4) (The reason I have been gone so much) EB is short on people and plentiful on hours.. so I am working 2 stores currently. On top of that I have another job now working for a Cast Stone company... I am the office manager (oooooooh, pretty title), That mostly means I read architectuals and extract pricing, as well as plan meetings, do field measuring (when needed), run errands (to get supplies etc) answer phones, etc. etc. On top of that I am their Website Adminastrator.. meaning I am rebuilding their website from the ground up and keeping weekly, if not daily update, on it. All in all it's a nice little desk job.

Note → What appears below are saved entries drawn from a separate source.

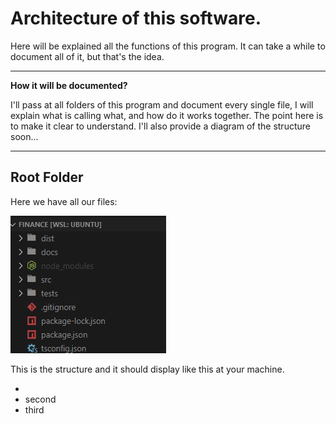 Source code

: # Architecture of this software.

Here will be explained all the functions of this program.
It can take a while to document all of it, but that's the idea.

---

**How it will be documented?**

I'll pass at all folders of this program and document every single file, I will explain what is calling what, and how do it works together. The point here is to make it clear to understand. I'll also provide a diagram of the structure soon...

---

## Root Folder

Here we have all our files:

![alt text](diagrams/image.png)

This is the structure and it should display like this at your machine.

-
- second
- third

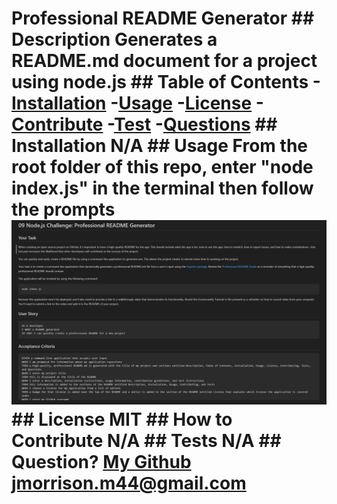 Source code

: # Professional README Generator    ## Description    Generates a README.md document for a project using node.js  ## Table of Contents  -[Installation](#installation)  -[Usage](#usage)  -[License](#license)  -[Contribute](#contribute)  -[Test](#tests)  -[Questions](#questions)  ## Installation  N/A  ## Usage  From the root folder of this repo, enter "node index.js" in the terminal then  follow the prompts  ![alt text](assets/images/screenshot.png)  ## License  MIT  ## How to Contribute  N/A  ## Tests  N/A  ## Question?  [My Github](https://github.com/jradmorrison)  jmorrison.m44@gmail.com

5) Currently in school - 2 Classes

I am working about 57 hours and taking classes. The better way to put that would be to say "I am keeping Busy."

I get up at 6:30 am to be out here by 8am (45 - 1hr drive)Then leave here around 4:30 to be at EB by 6pm and close the store, which I normally leave at 10pm.

I feel like I am purposely drowing myself in work in order to get a break from the rest of the world, and the people who constantly pester me. But even though they have been informed of my schedual, they give me no slight break. Perhaps if I had a strong backbone I could simply say "fuck off, I am doing pretty good for myself... what have you done latly?" But I take it like a bitch and lay the blame on my sholders.. "Yes.. it is my fault, no, you're right... I am wrong for being tired and exhausted"...

I am mentally and physically worn out.. but that doesn't stop me... I'll push myself till I simply fall over the edge. I am not dead yet, right?

If it is to be, its up to me. I am the only person I can ever trust.